When I was younger, the word was thrown around like crumpled newspaper in the breeze snagging against fences and street signs. When I was a teenager, I found word buried beneath my middle name. It was always there, but never spoken. It sat there like the pause on people’s breaths after hearing my last name that doesn’t sound Asian. When I was older, it became the cud of conversation: a badge of my disposition that I wore on my sleeve.

Yet, it wasn’t until I was a father that my true search for self began.

Nothing can prepare you for the ties of blood. The reflection of myself in my daughter’s form made me realize that she was the first person I could touch who was related to me by blood. I couldn’t recall my omoni’s caresss, imonim’s chest, or halmoni’s scent. It was this girl, who slept by my chest, on my chest, burrowed in my chest that intoxicated me with the breath of ancestry.

I took on an earnest passion for genealogy, tracing the lines of my not-Asian last name to the deep forests of a different continent. But, I failed to see the irony in tracking my adoptive parent’s past to Denmark, Scotland, and France. And so, it was my daughter’s birth that sent me to my own new birth.

My first gossamer thread I cast was an email to my adoption agency. I believed it would take years for a lead. I was prompted by stories of others’ plight. I was seduced by the believability and safety that it wouldn’t happen.

Instead: a sonic boom. Within one week, a message was returned. Within weeks, my birth family desired more. Within months, a letter arrived from Korea. Within the year, I was on a plane to Seoul. The journey hasn’t stopped since.

However, during this journey, my conviction towards adoption didn’t change. I was, and still am, in favor of adoption reform and adoptee rights. I believed that adoption was a necessary institution in particular situations, and downright evil in others. I believed in nuance and thoughts in shadows.

My perception of adoption is what changed. Before, the word was nothing more than a moniker for wealthy white couples buying orphaned children. The children themselves almost never had a story. Why should they? They were merely the players on the stage, and the leads were the white saviors. Having a daughter made me realize that adoption is all about the minor character. It’s all about the child, who never acts, but is acted upon. It isn’t Romeo and Juliet, it’s Mercutio and Tybalt. It’s Rosencrantz and Guildenstern.

At the same time, I could see my daughter’s childhood and be witness to memories. She might not remember everything that happened, but I could tell her when her own memory failed.
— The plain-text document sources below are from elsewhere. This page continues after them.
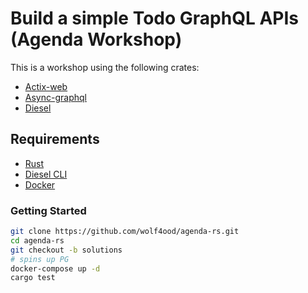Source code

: # Build a simple Todo GraphQL APIs (Agenda Workshop)

This is a workshop using the following crates:

- [Actix-web](https://actix.rs/)
- [Async-graphql](https://async-graphql.github.io/async-graphql/en/introduction.html)
- [Diesel](https://diesel.rs/guides/getting-started)



## Requirements

- [Rust](https://www.rust-lang.org/tools/install)
- [Diesel CLI](https://diesel.rs/guides/getting-started/)
- [Docker](https://www.docker.com/get-started)


### Getting Started

```bash
git clone https://github.com/wolf4ood/agenda-rs.git
cd agenda-rs
git checkout -b solutions
# spins up PG
docker-compose up -d 
cargo test
```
This was the biggest change in my perception. That adoption wasn’t just about the players, but the story of loss and sorrow.

And so, adoption became a trail of forgotten words dangling in the rafters of my mind. It was shoe boxes of photographs, a neatly delivered silk-wrapped infant shoe that had been hidden in a drawer, and a list of names, dates, and fees that added up to the sum of me. Yet, it took nearly four years after my search began for the story to be unearthed and unloosed from the grip of my adoptive parents. It was their story for almost thirty years, and finally, it became mine.

Yet, staring at my daughter before I left for Korea the first time, I realized the emotional effort required to let go of your own flesh and blood, or even a story that feels like your flesh and blood. It is an open wound that no doctor can mend or stitch closed. It continually tears and rips with every day, month, and year. There isn’t a scar because it’s never healed. It is the moon, torn from the Earth.

This was written as a column for an adoption magazine due out this month (I think).

1 comment:

thisislarry said...


My father's father died in wartime China when he was a small boy, and then he was sent away to boarding school. It wasn't until I had kids that I began to imagine how hard that must have been for him, and for his mother, with a new husband and eventually a new set of kids.

Best of luck on your journey, I hope you find not only what you thought you were looking for, but what you come to realize you were really looking for.